Background: Paramagnetic rim lesions (PRL) are an emerging biomarker for multiple sclerosis (MS). In addition to associating with greater disease severity, PRL may be diagnostically supportive.
Objective: Our aim was to determine PRL specificity and sensitivity for discriminating MS from its diagnostic mimics using real-world clinical diagnostic and imaging data.
Methods: This is a retrospective, cross-sectional analysis of a longitudinal cohort of patients with prospectively collected observational data. Patients were included if they underwent neuroimmunological evaluation in our academic MS center, and had an available MRI scan from the same clinical 3T magnet that included a T2*-weighted sequence with susceptibility postprocessing (SWAN protocol, GE). SWAN-derived filtered phase maps and corresponding T2-FLAIR images were manually reviewed to determine PRL. PRL were categorized as "definite," "probable," or "possible" based on modified, recent consensus criteria. We hypothesized that PRL would convey a high specificity to discriminate MS from its MRI mimics.

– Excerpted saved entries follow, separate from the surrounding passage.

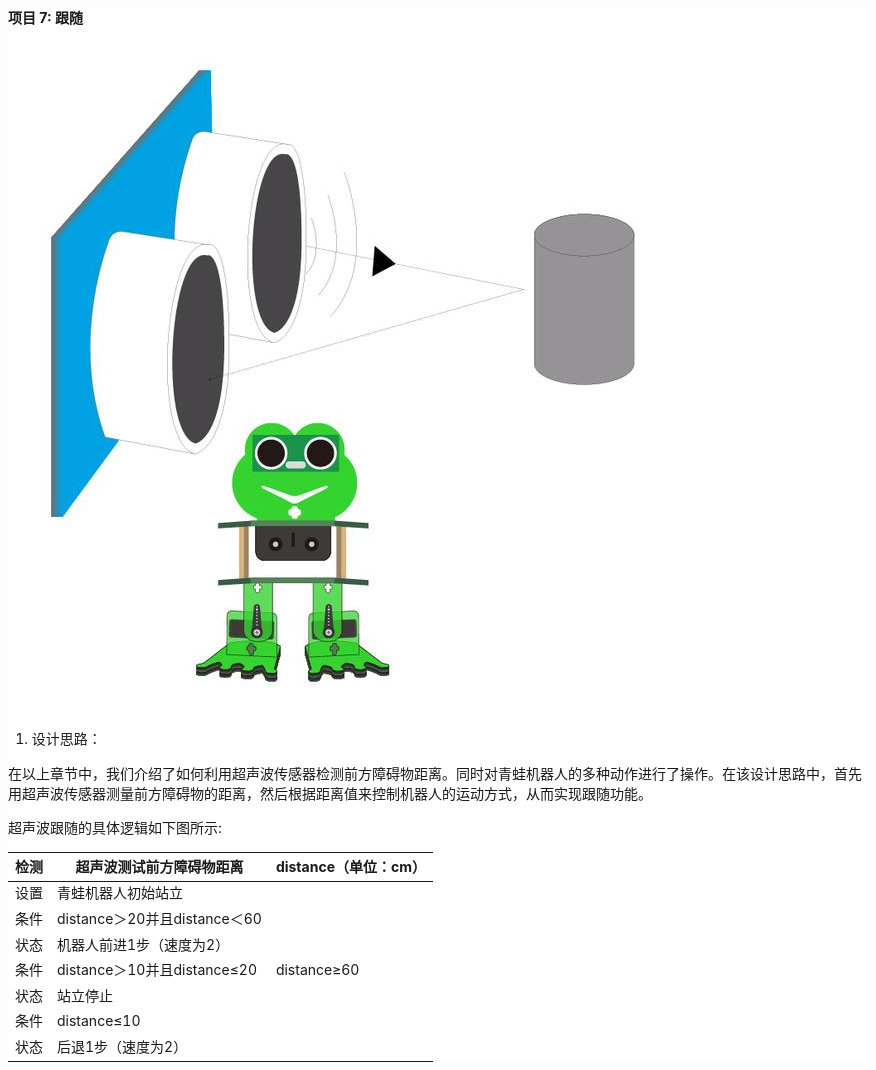 #### 项目 7: 跟随

![](media/d422cd0910f9b8768522af632b2990f0.jpg)

1.  设计思路：

在以上章节中，我们介绍了如何利用超声波传感器检测前方障碍物距离。同时对青蛙机器人的多种动作进行了操作。在该设计思路中，首先用超声波传感器测量前方障碍物的距离，然后根据距离值来控制机器人的运动方式，从而实现跟随功能。

超声波跟随的具体逻辑如下图所示:

|检测|超声波测试前方障碍物距离|distance（单位：cm）|
|-|-|-|
|设置|青蛙机器人初始站立||
|条件|distance＞20并且distance＜60||
|状态|机器人前进1步（速度为2）||
|条件|distance＞10并且distance≤20|distance≥60|
|状态|站立停止||
|条件|distance≤10||
|状态|后退1步（速度为2）||
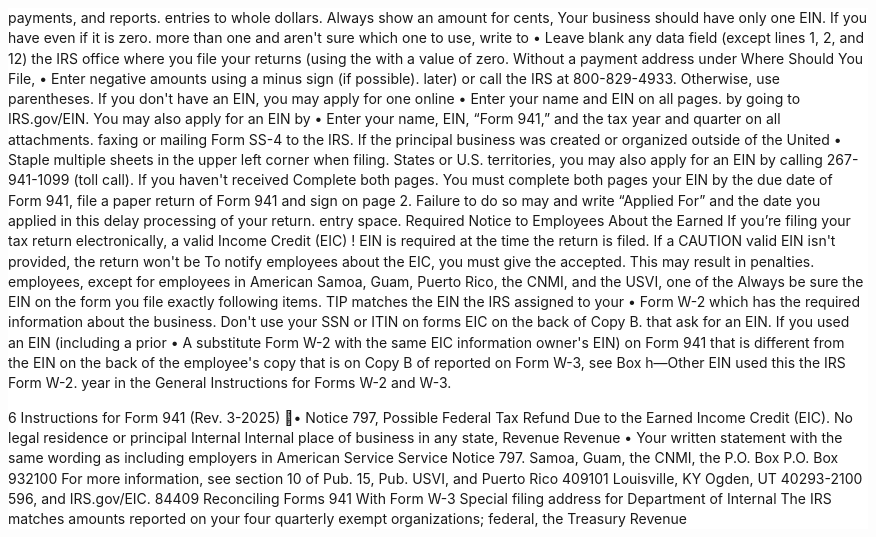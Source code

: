 payments, and reports.                                             entries to whole dollars. Always show an amount for cents,
    Your business should have only one EIN. If you have            even if it is zero.
more than one and aren't sure which one to use, write to           • Leave blank any data field (except lines 1, 2, and 12)
the IRS office where you file your returns (using the              with a value of zero.
Without a payment address under Where Should You File,             • Enter negative amounts using a minus sign (if possible).
later) or call the IRS at 800-829-4933.                            Otherwise, use parentheses.
    If you don't have an EIN, you may apply for one online
                                                                   • Enter your name and EIN on all pages.
by going to IRS.gov/EIN. You may also apply for an EIN by
                                                                   • Enter your name, EIN, “Form 941,” and the tax year and
                                                                   quarter on all attachments.
faxing or mailing Form SS-4 to the IRS. If the principal
business was created or organized outside of the United
                                                                   • Staple multiple sheets in the upper left corner when
                                                                   filing.
States or U.S. territories, you may also apply for an EIN by
calling 267-941-1099 (toll call). If you haven't received          Complete both pages. You must complete both pages
your EIN by the due date of Form 941, file a paper return          of Form 941 and sign on page 2. Failure to do so may
and write “Applied For” and the date you applied in this           delay processing of your return.
entry space.
                                                                   Required Notice to Employees About the Earned
        If you’re filing your tax return electronically, a valid
                                                                   Income Credit (EIC)
    !   EIN is required at the time the return is filed. If a
CAUTION valid EIN isn't provided, the return won't be              To notify employees about the EIC, you must give the
accepted. This may result in penalties.                            employees, except for employees in American Samoa,
                                                                   Guam, Puerto Rico, the CNMI, and the USVI, one of the
        Always be sure the EIN on the form you file exactly        following items.
 TIP matches the EIN the IRS assigned to your                      • Form W-2 which has the required information about the
         business. Don't use your SSN or ITIN on forms             EIC on the back of Copy B.
that ask for an EIN. If you used an EIN (including a prior         • A substitute Form W-2 with the same EIC information
owner's EIN) on Form 941 that is different from the EIN            on the back of the employee's copy that is on Copy B of
reported on Form W-3, see Box h—Other EIN used this                the IRS Form W-2.
year in the General Instructions for Forms W-2 and W-3.

6                                                                                      Instructions for Form 941 (Rev. 3-2025)
• Notice 797, Possible Federal Tax Refund Due to the
Earned Income Credit (EIC).                                            No legal residence or principal     Internal        Internal
                                                                       place of business in any state,     Revenue         Revenue
• Your written statement with the same wording as                      including employers in American     Service         Service
Notice 797.                                                            Samoa, Guam, the CNMI, the          P.O. Box        P.O. Box 932100
  For more information, see section 10 of Pub. 15, Pub.                USVI, and Puerto Rico               409101          Louisville, KY
                                                                                                           Ogden, UT       40293-2100
596, and IRS.gov/EIC.
                                                                                                           84409
Reconciling Forms 941 With Form W-3                                    Special filing address for          Department of   Internal
The IRS matches amounts reported on your four quarterly                exempt organizations; federal,      the Treasury    Revenue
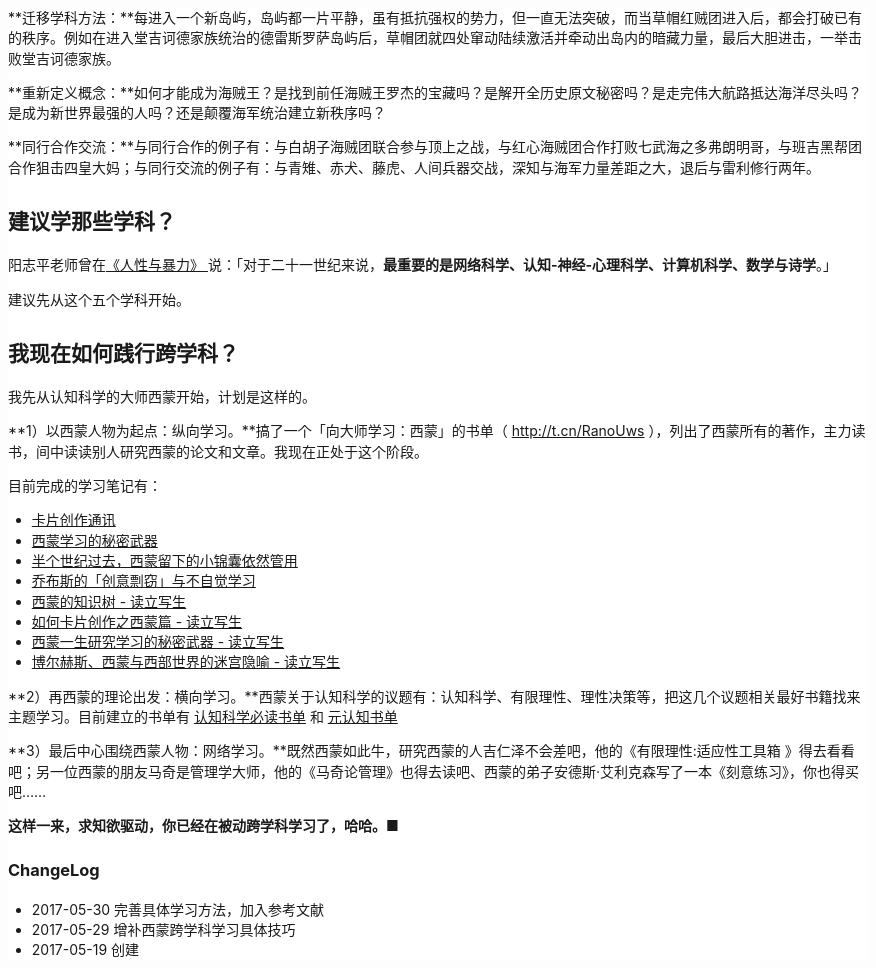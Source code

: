 **迁移学科方法：**每进入一个新岛屿，岛屿都一片平静，虽有抵抗强权的势力，但一直无法突破，而当草帽红贼团进入后，都会打破已有的秩序。例如在进入堂吉诃德家族统治的德雷斯罗萨岛屿后，草帽团就四处窜动陆续激活并牵动出岛内的暗藏力量，最后大胆进击，一举击败堂吉诃德家族。

**重新定义概念：**如何才能成为海贼王？是找到前任海贼王罗杰的宝藏吗？是解开全历史原文秘密吗？是走完伟大航路抵达海洋尽头吗？是成为新世界最强的人吗？还是颠覆海军统治建立新秩序吗？

**同行合作交流：**与同行合作的例子有：与白胡子海贼团联合参与顶上之战，与红心海贼团合作打败七武海之多弗朗明哥，与班吉黑帮团合作狙击四皇大妈；与同行交流的例子有：与青雉、赤犬、藤虎、人间兵器交战，深知与海军力量差距之大，退后与雷利修行两年。


## 建议学那些学科？

阳志平老师曾在[《人性与暴力》 ](https://mp.weixin.qq.com/s?__biz=MzA4ODM4ODQ3MQ==&mid=2651930103&idx=1&sn=7313b9146e762dc2870ca7aa99f265f8&chksm=8bcf7befbcb8f2f99102dc18038518e1dcdc6e89ec2864511ad0befd9e1a3cf27e82e9930999#rd) 说：「对于二十一世纪来说，**最重要的是网络科学、认知-神经-心理科学、计算机科学、数学与诗学**。」

建议先从这个五个学科开始。

## 我现在如何践行跨学科？

我先从认知科学的大师西蒙开始，计划是这样的。

**1）以西蒙人物为起点：纵向学习。**搞了一个「向大师学习：西蒙」的书单（ http://t.cn/RanoUws ），列出了西蒙所有的著作，主力读书，间中读读别人研究西蒙的论文和文章。我现在正处于这个阶段。

目前完成的学习笔记有：

* [卡片创作通讯](http://www.mesule.com/)
* [西蒙学习的秘密武器](http://www.mesule.com/2016/06/SimonLearn)
* [半个世纪过去，西蒙留下的小锦囊依然管用](http://www.mesule.com/2016/06/BoundedRationality)
* [乔布斯的「创意剽窃」与不自觉学习](http://www.mesule.com/2017/03/SteveJobsStealingIdeas)
* [西蒙的知识树 - 读立写生](http://www.xiaoyan.work/blog/2017/01/05/SimonKnowlegeTree/)
* [如何卡片创作之西蒙篇 - 读立写生](http://www.xiaoyan.work/blog/2016/12/21/CardWriteSimon/)
* [西蒙一生研究学习的秘密武器 - 读立写生](http://www.xiaoyan.work/blog/2016/12/13/BestVSGood/)
* [博尔赫斯、西蒙与西部世界的迷宫隐喻 - 读立写生](http://www.xiaoyan.work/blog/2016/12/05/SimonWestworldMaze/)


**2）再西蒙的理论出发：横向学习。**西蒙关于认知科学的议题有：认知科学、有限理性、理性决策等，把这几个议题相关最好书籍找来主题学习。目前建立的书单有  [认知科学必读书单](https://www.douban.com/doulist/45281471/) 和 [元认知书单](https://www.douban.com/doulist/44834664/)

**3）最后中心围绕西蒙人物：网络学习。**既然西蒙如此牛，研究西蒙的人吉仁泽不会差吧，他的《有限理性:适应性工具箱 》得去看看吧；另一位西蒙的朋友马奇是管理学大师，他的《马奇论管理》也得去读吧、西蒙的弟子安德斯·艾利克森写了一本《刻意练习》，你也得买吧……

**这样一来，求知欲驱动，你已经在被动跨学科学习了，哈哈。**■


### ChangeLog

- 2017-05-30 完善具体学习方法，加入参考文献
- 2017-05-29 增补西蒙跨学科学习具体技巧
- 2017-05-19 创建


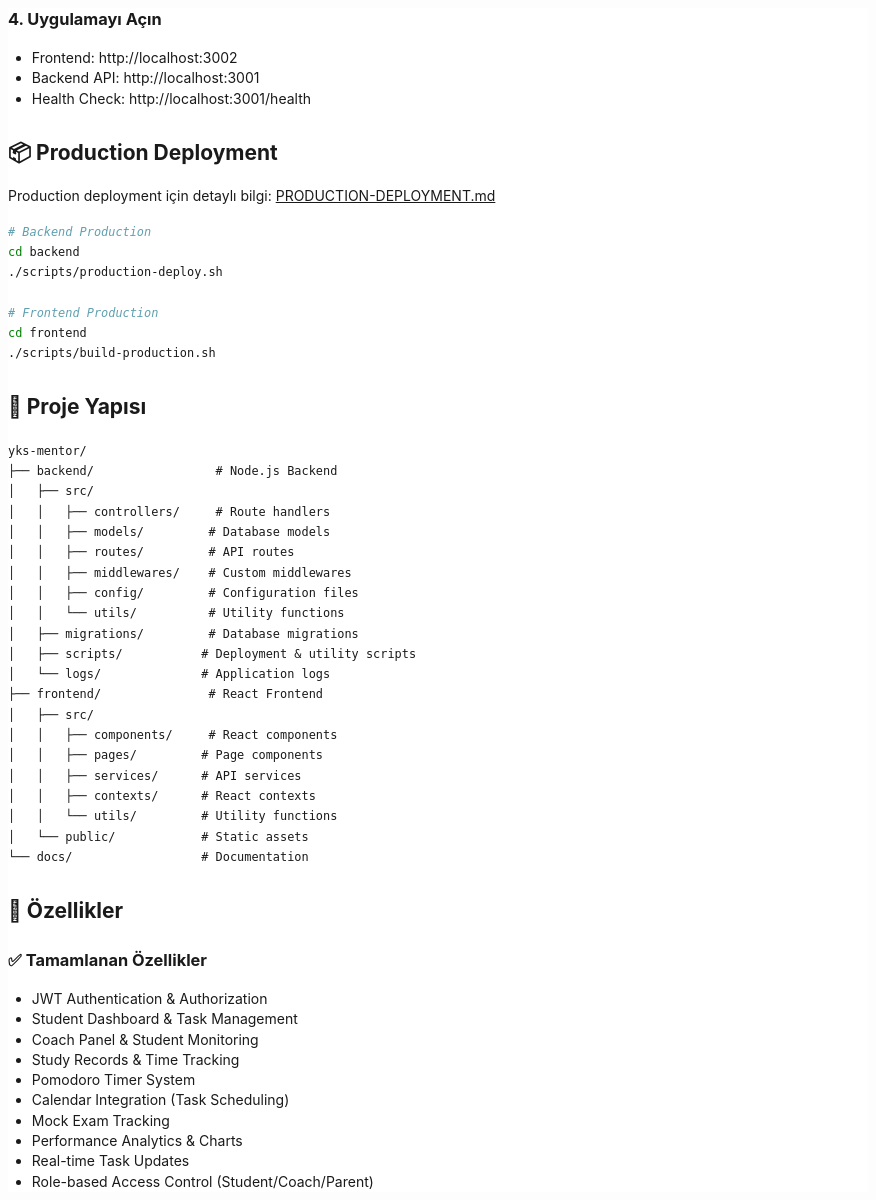 ### 4. Uygulamayı Açın
- Frontend: http://localhost:3002
- Backend API: http://localhost:3001
- Health Check: http://localhost:3001/health

## 📦 Production Deployment

Production deployment için detaylı bilgi: [PRODUCTION-DEPLOYMENT.md](PRODUCTION-DEPLOYMENT.md)

```bash
# Backend Production
cd backend
./scripts/production-deploy.sh

# Frontend Production  
cd frontend
./scripts/build-production.sh
```

## 📁 Proje Yapısı

```
yks-mentor/
├── backend/                 # Node.js Backend
│   ├── src/
│   │   ├── controllers/     # Route handlers
│   │   ├── models/         # Database models  
│   │   ├── routes/         # API routes
│   │   ├── middlewares/    # Custom middlewares
│   │   ├── config/         # Configuration files
│   │   └── utils/          # Utility functions
│   ├── migrations/         # Database migrations
│   ├── scripts/           # Deployment & utility scripts
│   └── logs/              # Application logs
├── frontend/               # React Frontend
│   ├── src/
│   │   ├── components/     # React components
│   │   ├── pages/         # Page components
│   │   ├── services/      # API services
│   │   ├── contexts/      # React contexts
│   │   └── utils/         # Utility functions
│   └── public/            # Static assets
└── docs/                  # Documentation
```

## 🎯 Özellikler

### ✅ Tamamlanan Özellikler
- JWT Authentication & Authorization
- Student Dashboard & Task Management
- Coach Panel & Student Monitoring  
- Study Records & Time Tracking
- Pomodoro Timer System
- Calendar Integration (Task Scheduling)
- Mock Exam Tracking
- Performance Analytics & Charts
- Real-time Task Updates
- Role-based Access Control (Student/Coach/Parent)
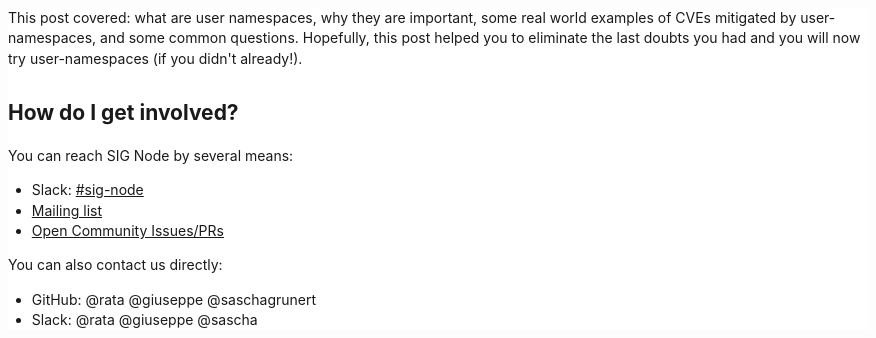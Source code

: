 This post covered: what are user namespaces, why they are important, some real
world examples of CVEs mitigated by user-namespaces, and some common questions.
Hopefully, this post helped you to eliminate the last doubts you had and you
will now try user-namespaces (if you didn't already!).

## How do I get involved?

You can reach SIG Node by several means:
- Slack: [#sig-node](https://kubernetes.slack.com/messages/sig-node)
- [Mailing list](https://groups.google.com/forum/#!forum/kubernetes-sig-node)
- [Open Community Issues/PRs](https://github.com/kubernetes/community/labels/sig%2Fnode)

You can also contact us directly:
- GitHub: @rata @giuseppe @saschagrunert
- Slack: @rata @giuseppe @sascha
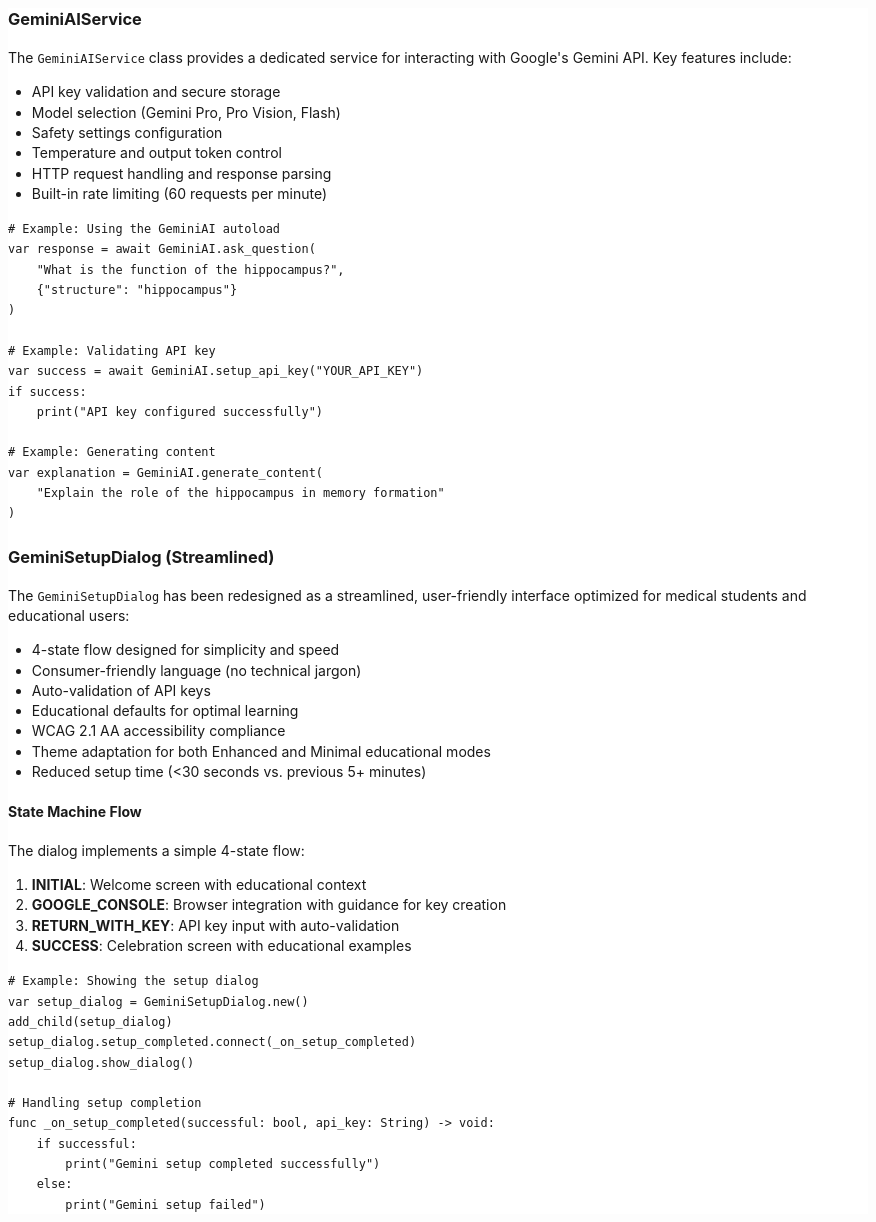 ### GeminiAIService

The `GeminiAIService` class provides a dedicated service for interacting with Google's Gemini API. Key features include:

- API key validation and secure storage
- Model selection (Gemini Pro, Pro Vision, Flash)
- Safety settings configuration
- Temperature and output token control
- HTTP request handling and response parsing
- Built-in rate limiting (60 requests per minute)

```gdscript
# Example: Using the GeminiAI autoload
var response = await GeminiAI.ask_question(
    "What is the function of the hippocampus?",
    {"structure": "hippocampus"}
)

# Example: Validating API key
var success = await GeminiAI.setup_api_key("YOUR_API_KEY")
if success:
    print("API key configured successfully")

# Example: Generating content
var explanation = GeminiAI.generate_content(
    "Explain the role of the hippocampus in memory formation"
)
```

### GeminiSetupDialog (Streamlined)

The `GeminiSetupDialog` has been redesigned as a streamlined, user-friendly interface optimized for medical students and educational users:

- 4-state flow designed for simplicity and speed
- Consumer-friendly language (no technical jargon)
- Auto-validation of API keys
- Educational defaults for optimal learning
- WCAG 2.1 AA accessibility compliance
- Theme adaptation for both Enhanced and Minimal educational modes
- Reduced setup time (<30 seconds vs. previous 5+ minutes)

#### State Machine Flow

The dialog implements a simple 4-state flow:

1. **INITIAL**: Welcome screen with educational context
2. **GOOGLE_CONSOLE**: Browser integration with guidance for key creation
3. **RETURN_WITH_KEY**: API key input with auto-validation
4. **SUCCESS**: Celebration screen with educational examples

```gdscript
# Example: Showing the setup dialog
var setup_dialog = GeminiSetupDialog.new()
add_child(setup_dialog)
setup_dialog.setup_completed.connect(_on_setup_completed)
setup_dialog.show_dialog()

# Handling setup completion
func _on_setup_completed(successful: bool, api_key: String) -> void:
    if successful:
        print("Gemini setup completed successfully")
    else:
        print("Gemini setup failed")
```
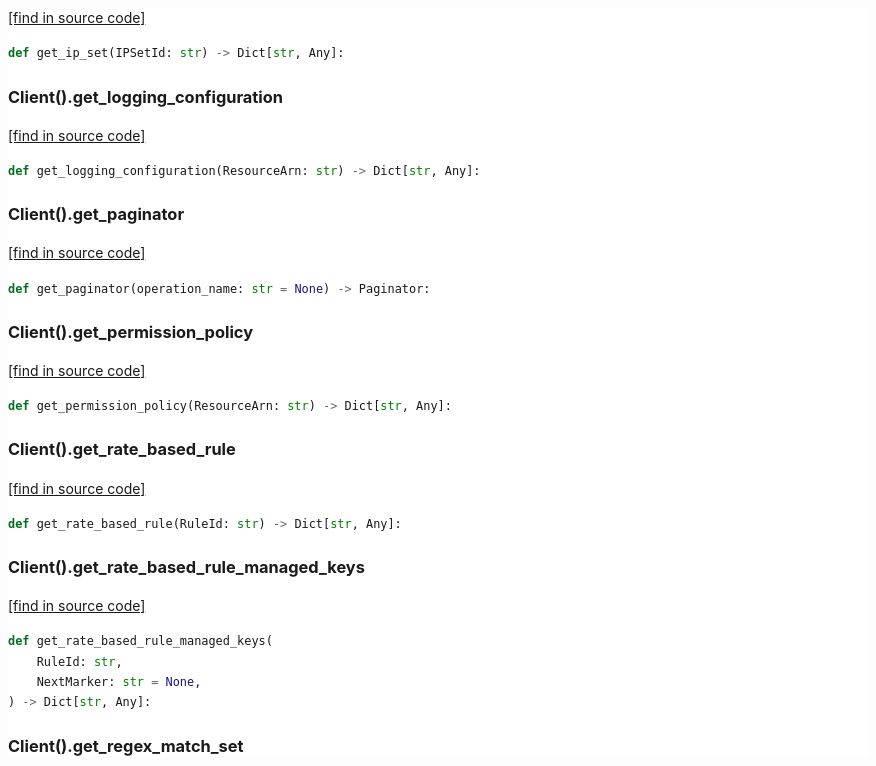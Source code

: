 [[find in source code]](https://github.com/vemel/mypy_boto3/blob/master/mypy_boto3_output/mypy_boto3/waf_regional/client.py#L192)

```python
def get_ip_set(IPSetId: str) -> Dict[str, Any]:
```

### Client().get_logging_configuration

[[find in source code]](https://github.com/vemel/mypy_boto3/blob/master/mypy_boto3_output/mypy_boto3/waf_regional/client.py#L196)

```python
def get_logging_configuration(ResourceArn: str) -> Dict[str, Any]:
```

### Client().get_paginator

[[find in source code]](https://github.com/vemel/mypy_boto3/blob/master/mypy_boto3_output/mypy_boto3/waf_regional/client.py#L200)

```python
def get_paginator(operation_name: str = None) -> Paginator:
```

### Client().get_permission_policy

[[find in source code]](https://github.com/vemel/mypy_boto3/blob/master/mypy_boto3_output/mypy_boto3/waf_regional/client.py#L204)

```python
def get_permission_policy(ResourceArn: str) -> Dict[str, Any]:
```

### Client().get_rate_based_rule

[[find in source code]](https://github.com/vemel/mypy_boto3/blob/master/mypy_boto3_output/mypy_boto3/waf_regional/client.py#L208)

```python
def get_rate_based_rule(RuleId: str) -> Dict[str, Any]:
```

### Client().get_rate_based_rule_managed_keys

[[find in source code]](https://github.com/vemel/mypy_boto3/blob/master/mypy_boto3_output/mypy_boto3/waf_regional/client.py#L212)

```python
def get_rate_based_rule_managed_keys(
    RuleId: str,
    NextMarker: str = None,
) -> Dict[str, Any]:
```

### Client().get_regex_match_set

Results: 580 patients were evaluated in total: 473 with MS, 57 with non-inflammatory neurological disease (NIND), and 50 with other inflammatory neurological disease (OIND). Identification of "definite" or "probable" PRL provided a specificity of 98% to discriminate MS from NIND and OIND; sensitivity was 36%. Interrater agreement was almost perfect for definite/probable identification at a subject level.
Conclusions: PRL convey high specificity for MS and can aid in the diagnostic evaluation. Modest sensitivity limits their use as single diagnostic indicators. Including lesions with lower confidence ("possible" PRL) rapidly erodes specificity and should be interpreted with caution given the potential harms associated with misdiagnosis.